- _Task description_
Report all lines of the data below that hold the word "centering".

:: Given records

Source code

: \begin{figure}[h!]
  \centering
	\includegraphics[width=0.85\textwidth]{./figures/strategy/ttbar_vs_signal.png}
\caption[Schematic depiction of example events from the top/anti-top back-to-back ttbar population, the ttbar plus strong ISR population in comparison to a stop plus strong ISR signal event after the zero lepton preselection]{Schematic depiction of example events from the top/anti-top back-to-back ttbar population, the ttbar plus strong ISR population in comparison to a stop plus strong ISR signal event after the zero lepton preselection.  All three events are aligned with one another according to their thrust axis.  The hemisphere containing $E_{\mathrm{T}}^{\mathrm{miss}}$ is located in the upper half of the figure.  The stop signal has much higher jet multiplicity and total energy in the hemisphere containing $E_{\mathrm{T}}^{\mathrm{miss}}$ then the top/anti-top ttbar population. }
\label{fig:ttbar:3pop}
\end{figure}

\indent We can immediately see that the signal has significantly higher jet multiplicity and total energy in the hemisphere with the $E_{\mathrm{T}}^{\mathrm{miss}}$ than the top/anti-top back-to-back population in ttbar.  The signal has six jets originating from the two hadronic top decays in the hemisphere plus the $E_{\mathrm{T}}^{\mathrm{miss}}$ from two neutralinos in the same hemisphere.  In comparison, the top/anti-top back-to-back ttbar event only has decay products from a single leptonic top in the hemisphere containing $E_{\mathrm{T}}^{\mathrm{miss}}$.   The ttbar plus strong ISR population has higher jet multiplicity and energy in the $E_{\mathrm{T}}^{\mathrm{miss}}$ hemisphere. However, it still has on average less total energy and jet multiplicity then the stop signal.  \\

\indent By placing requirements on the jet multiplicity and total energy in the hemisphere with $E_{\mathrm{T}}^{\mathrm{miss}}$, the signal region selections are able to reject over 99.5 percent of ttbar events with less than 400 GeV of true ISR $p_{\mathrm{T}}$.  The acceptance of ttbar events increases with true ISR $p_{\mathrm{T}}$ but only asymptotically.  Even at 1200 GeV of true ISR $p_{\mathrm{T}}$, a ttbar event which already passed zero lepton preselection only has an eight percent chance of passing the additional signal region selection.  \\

::::
:: Given records

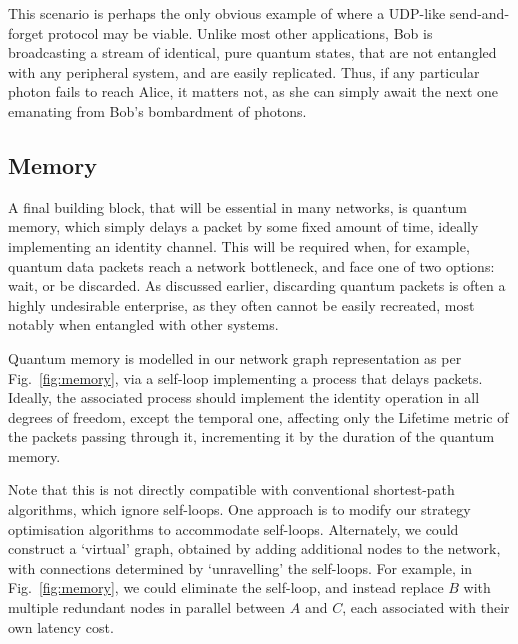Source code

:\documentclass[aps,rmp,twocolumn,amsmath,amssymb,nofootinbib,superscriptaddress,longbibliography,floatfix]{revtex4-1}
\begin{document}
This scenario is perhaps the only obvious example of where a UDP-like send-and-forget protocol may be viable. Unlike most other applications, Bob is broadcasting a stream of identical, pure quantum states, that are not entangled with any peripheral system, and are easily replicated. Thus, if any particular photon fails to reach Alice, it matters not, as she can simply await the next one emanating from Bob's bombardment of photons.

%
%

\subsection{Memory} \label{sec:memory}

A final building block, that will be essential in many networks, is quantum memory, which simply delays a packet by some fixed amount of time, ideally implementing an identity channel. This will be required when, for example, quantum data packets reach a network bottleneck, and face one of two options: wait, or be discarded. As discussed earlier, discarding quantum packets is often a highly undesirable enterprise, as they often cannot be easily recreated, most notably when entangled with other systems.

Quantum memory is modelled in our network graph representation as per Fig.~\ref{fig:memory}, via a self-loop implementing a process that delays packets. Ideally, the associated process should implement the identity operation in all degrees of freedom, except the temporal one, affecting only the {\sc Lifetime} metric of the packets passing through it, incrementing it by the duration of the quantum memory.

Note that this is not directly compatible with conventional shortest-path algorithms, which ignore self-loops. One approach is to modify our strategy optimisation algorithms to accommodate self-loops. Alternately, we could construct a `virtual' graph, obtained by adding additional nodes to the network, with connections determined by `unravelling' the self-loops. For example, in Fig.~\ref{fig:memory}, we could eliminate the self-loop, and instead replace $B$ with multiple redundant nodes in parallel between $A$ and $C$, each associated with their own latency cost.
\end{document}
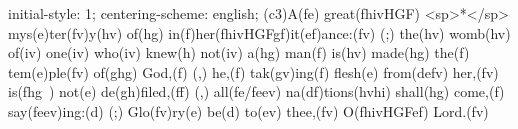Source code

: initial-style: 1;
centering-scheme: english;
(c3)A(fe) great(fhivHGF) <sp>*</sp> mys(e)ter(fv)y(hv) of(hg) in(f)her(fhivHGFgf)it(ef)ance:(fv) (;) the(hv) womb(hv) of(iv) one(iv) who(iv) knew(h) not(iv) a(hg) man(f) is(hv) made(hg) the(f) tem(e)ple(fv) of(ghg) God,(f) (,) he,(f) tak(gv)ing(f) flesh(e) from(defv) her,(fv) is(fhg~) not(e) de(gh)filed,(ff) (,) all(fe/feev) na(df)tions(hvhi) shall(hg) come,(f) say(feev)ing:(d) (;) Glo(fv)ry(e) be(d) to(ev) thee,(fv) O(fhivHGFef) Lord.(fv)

::::

- _Answer area_
  \centering
centering-scheme: english;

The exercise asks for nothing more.